◆ **RECORDS FOR THE EXERCISE**
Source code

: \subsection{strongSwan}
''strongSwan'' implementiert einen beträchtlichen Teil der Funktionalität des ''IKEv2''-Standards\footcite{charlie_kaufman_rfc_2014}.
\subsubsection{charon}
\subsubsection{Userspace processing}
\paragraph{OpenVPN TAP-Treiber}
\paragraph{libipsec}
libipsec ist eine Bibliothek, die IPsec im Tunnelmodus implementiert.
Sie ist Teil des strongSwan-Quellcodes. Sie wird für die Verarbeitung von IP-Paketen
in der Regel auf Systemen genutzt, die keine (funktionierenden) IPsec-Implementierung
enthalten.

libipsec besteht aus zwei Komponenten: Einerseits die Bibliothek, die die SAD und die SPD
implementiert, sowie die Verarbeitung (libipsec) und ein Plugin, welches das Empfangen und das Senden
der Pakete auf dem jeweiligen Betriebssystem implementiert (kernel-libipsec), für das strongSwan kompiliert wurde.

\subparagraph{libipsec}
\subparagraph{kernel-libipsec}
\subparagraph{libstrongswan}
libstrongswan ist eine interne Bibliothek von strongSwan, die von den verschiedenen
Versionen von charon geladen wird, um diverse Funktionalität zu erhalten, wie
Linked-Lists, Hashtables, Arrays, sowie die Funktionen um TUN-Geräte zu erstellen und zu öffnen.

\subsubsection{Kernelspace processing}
---
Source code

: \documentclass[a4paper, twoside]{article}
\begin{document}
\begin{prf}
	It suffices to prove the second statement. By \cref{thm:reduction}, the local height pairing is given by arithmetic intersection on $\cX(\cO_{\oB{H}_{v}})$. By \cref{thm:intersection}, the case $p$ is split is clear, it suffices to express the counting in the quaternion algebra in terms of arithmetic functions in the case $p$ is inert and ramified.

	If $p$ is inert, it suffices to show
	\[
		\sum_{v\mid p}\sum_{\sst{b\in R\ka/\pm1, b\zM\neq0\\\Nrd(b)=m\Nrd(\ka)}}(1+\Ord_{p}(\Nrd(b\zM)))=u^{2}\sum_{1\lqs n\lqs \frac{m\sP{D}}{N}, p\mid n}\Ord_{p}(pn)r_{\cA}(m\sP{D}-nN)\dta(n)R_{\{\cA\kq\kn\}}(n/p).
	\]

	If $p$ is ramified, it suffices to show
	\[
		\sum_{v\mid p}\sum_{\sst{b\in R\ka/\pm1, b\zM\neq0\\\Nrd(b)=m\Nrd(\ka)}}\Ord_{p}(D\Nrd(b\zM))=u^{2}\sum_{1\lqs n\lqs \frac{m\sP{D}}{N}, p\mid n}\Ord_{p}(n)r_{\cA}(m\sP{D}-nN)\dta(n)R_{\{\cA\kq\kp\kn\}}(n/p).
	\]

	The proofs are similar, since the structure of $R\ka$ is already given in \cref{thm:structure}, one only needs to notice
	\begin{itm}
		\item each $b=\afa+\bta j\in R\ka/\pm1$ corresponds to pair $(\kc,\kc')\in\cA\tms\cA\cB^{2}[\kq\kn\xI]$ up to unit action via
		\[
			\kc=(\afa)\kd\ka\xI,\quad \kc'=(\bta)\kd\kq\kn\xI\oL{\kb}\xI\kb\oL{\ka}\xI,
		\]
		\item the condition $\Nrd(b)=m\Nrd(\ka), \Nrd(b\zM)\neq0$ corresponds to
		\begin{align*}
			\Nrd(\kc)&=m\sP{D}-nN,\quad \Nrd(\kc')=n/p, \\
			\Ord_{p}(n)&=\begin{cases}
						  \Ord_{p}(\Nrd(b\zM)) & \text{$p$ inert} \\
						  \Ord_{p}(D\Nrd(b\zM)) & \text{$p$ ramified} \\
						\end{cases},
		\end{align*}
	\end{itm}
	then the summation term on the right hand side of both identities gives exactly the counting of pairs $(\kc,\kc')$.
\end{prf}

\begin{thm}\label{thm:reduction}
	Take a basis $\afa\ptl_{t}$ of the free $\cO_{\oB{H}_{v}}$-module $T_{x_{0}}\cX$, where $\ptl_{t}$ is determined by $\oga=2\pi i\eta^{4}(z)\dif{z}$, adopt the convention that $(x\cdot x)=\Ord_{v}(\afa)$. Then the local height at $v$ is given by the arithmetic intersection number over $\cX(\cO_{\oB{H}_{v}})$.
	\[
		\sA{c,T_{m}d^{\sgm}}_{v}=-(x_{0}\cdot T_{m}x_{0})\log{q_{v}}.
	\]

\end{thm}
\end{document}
==
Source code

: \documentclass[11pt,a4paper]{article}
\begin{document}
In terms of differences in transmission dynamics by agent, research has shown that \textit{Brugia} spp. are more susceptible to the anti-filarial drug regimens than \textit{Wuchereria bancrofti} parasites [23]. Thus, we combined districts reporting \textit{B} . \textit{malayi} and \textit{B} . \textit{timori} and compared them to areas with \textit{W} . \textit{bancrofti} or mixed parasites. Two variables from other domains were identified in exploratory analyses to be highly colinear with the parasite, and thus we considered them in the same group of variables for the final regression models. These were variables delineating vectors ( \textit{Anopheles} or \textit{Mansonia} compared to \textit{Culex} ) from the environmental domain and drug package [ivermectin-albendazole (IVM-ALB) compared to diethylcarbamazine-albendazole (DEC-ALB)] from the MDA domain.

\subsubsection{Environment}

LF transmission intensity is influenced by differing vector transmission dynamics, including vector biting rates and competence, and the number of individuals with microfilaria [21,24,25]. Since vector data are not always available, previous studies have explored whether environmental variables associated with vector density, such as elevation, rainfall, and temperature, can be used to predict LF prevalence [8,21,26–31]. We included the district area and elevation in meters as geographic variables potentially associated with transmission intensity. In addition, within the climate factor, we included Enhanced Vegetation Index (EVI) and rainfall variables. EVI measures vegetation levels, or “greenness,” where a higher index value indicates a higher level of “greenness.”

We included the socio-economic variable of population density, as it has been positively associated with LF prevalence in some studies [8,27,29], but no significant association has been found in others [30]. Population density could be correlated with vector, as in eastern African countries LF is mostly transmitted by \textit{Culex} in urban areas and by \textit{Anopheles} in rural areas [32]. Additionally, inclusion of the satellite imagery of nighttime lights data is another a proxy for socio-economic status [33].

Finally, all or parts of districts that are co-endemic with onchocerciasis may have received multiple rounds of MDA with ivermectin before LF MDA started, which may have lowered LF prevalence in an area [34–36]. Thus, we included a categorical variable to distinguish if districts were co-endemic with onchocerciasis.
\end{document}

◆ **AIM OF THE TASK**
Your answer should be a single number: the count of lines above with the word "Bibliothek".

◆ **OUTPUT FOR THIS TASK**
3